The Holy Spirit is called our comforter. God is always inside us in the Holy Spirit, feeling our pain and giving us the strength to go on.


  • 2nd Corinthians 4:8-10 “We are afflicted in every way, but not crushed; perplexed, but not driven to despair; persecuted, but not forsaken; struck down, but not destroyed; always carrying in the body the death of Jesus, so that the life of Jesus may also be manifested in our bodies.”


  • Isaiah 43:2 “When you pass through the waters, I will be with you; and through the rivers, they shall not overwhelm you; when you walk through fire you shall not be burned, and the flame shall not consume you.”


  • Philippians 4:6-7 “Don’t worry about anything; instead, pray about everything. Tell God what you need, and thank Him for all He has done. Then you will experience God’s peace, which exceeds anything we can understand. His peace will guard your hearts and minds as you live in Christ Jesus.”


God is often called Emmanuel, which means “God with us.” God is with us whatever we do, wherever we go. That includes our suffering and struggling through mental illness. When Jesus came down to earth as a human, he experienced what suffering was. Hebrews 2:18 says “Since He Himself has gone through suffering and testing, He is able to help us when we are being tested.”

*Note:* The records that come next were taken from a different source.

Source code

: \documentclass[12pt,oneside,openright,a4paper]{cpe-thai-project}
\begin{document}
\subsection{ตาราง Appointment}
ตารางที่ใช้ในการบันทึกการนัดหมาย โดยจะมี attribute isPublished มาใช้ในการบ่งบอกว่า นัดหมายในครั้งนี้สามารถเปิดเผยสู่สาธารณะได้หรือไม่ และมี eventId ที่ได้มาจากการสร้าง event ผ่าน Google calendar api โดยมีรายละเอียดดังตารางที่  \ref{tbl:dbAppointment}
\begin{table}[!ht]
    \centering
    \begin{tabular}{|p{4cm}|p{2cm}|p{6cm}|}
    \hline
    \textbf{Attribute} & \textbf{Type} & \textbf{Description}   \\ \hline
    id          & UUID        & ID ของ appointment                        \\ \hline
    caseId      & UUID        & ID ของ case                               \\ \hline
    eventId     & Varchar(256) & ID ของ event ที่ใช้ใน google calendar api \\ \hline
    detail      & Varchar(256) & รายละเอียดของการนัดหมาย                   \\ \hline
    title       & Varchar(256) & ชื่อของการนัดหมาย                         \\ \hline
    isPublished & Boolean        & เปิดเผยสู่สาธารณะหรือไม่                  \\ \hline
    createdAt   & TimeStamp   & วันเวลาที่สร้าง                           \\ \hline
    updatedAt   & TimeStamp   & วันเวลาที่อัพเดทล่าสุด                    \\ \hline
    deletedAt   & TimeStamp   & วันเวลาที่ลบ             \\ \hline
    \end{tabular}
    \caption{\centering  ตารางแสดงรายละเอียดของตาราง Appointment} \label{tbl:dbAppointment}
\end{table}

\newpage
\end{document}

God will forever be with us in our struggle with mental illness. Revelations 21:3-4 says “Look, God’s home is now among His people. He will live with them, and they will be His people. God himself will be with them. He will wipe every tear from their eyes, and there will be no more death or sorrow or crying or pain. All these things are gone forever.”

Which brings us to our next point.

Your suffering is not forever

Trust me I know that suffering with mental illness can feel never ending, like there’s no light at the end of the tunnel. But the Bible says there is an end in sight. As followers of Jesus, we have the hope that life does not last forever. We know the end of the story when Jesus comes back and reigns on the new heaven and earth for all of eternity. Everything we experience now is only temporary. The body we have now is only temporary.

In the eschaton (the final event in the divine plan), God will end suffering. Romans 8:18 says “For I consider that the sufferings of this present time are not worth comparing with the glory that is to be revealed to us.” No matter how much we struggle with our mental health, what waits for us at the end of God’s plan is an infinite amount better than we can imagine.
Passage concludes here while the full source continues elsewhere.